Opposition leaders are furious over what they describe as the direct interference of Russian President Vladimir Putin, who arrived Tuesday for a three-day election-eve visit, ostensibly to attend a huge military parade marking the 60th anniversary of Kiev's liberation from the Nazis on Thursday.

In an hourlong interview broadcast on Ukraine's three main TV channels Tuesday, Mr. Putin extolled his plan for a post-Soviet Unified Economic Space - a customs union that would join Russia, Ukraine, Belarus, and Kazakhstan - and praised Yanukovich as a man the Kremlin can do business with.

"The government of Viktor Yanukovich has done more" than just deliver strong economic growth, Putin said. "It has achieved growth of high quality."
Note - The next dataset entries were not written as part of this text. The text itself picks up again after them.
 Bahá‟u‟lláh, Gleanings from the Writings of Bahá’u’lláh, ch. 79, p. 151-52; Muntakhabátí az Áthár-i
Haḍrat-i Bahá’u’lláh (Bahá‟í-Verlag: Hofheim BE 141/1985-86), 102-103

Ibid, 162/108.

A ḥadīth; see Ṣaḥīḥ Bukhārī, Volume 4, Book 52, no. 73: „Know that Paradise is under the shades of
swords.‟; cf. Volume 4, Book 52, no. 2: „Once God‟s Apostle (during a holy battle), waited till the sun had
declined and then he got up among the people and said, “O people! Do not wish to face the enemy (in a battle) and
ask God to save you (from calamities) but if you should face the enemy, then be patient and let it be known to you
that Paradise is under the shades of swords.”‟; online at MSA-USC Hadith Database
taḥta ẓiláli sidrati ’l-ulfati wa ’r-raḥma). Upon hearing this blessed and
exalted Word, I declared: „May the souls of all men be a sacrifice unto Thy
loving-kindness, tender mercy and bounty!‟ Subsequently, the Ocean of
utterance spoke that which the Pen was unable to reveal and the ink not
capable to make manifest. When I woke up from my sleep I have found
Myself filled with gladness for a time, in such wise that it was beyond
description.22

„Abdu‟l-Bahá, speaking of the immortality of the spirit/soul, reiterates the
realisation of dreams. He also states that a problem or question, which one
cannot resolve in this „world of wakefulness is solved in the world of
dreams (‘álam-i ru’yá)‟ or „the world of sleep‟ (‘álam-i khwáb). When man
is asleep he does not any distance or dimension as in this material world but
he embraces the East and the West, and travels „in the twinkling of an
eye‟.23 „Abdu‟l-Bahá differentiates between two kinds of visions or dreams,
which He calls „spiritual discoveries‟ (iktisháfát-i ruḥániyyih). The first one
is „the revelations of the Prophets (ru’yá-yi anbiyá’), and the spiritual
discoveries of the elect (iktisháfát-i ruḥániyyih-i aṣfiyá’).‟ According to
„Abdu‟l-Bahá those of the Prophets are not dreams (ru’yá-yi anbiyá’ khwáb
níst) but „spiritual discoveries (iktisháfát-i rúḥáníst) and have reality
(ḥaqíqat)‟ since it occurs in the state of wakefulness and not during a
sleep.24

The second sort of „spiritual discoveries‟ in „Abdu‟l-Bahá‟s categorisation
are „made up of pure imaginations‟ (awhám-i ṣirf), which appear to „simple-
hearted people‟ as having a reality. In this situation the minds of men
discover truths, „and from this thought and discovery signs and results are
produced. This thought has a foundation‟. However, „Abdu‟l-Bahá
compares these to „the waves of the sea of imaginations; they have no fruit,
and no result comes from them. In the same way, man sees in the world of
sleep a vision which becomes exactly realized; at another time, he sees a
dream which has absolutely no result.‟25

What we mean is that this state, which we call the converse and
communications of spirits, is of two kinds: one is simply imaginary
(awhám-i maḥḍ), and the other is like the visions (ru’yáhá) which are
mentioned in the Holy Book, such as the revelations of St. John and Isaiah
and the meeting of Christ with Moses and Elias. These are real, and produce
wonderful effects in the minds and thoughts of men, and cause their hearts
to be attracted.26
Yanukovich's backers deny all charges of official bias and counter that the opposition is adopting aggressive street tactics to compensate for its dwindling popular support.

An electric atmosphere

A huge pro-Yushchenko rally in Kiev last weekend ended in minor violence when some protesters tried to push their way into the headquarters of Ukraine's Central Elections Commission.

Yushchenko has pledged to bring a half-million supporters into the streets of Kiev after the first round of voting this Sunday, supposedly to guard against electoral fraud. Yanukovich's people charge that it is actually a threat to stage a coup if the polls don't go his way.

"The opposition have made it clear that if the results don't suit them, they won't consider the elections legitimate," says Ms. Bogatyrova. "I fear we can expect some actions from them."

Thousands of international observers will be on hand for Sunday's voting, and their judgment may be crucial to the survival of democracy in Ukraine, some experts say.

"There is a lot of electricity in the air here," says Oleksandr Shushko, director of the independent Center for Peace, Conversion, and Foreign Policy in Kiev.

"I do not believe these elections will be free and fair, and that means there are critical days ahead," he adds. "If there is a widespread perception that the election has been stolen, everything will depend on how the public responds. The reaction of the authorities is already clear: They are preparing for war."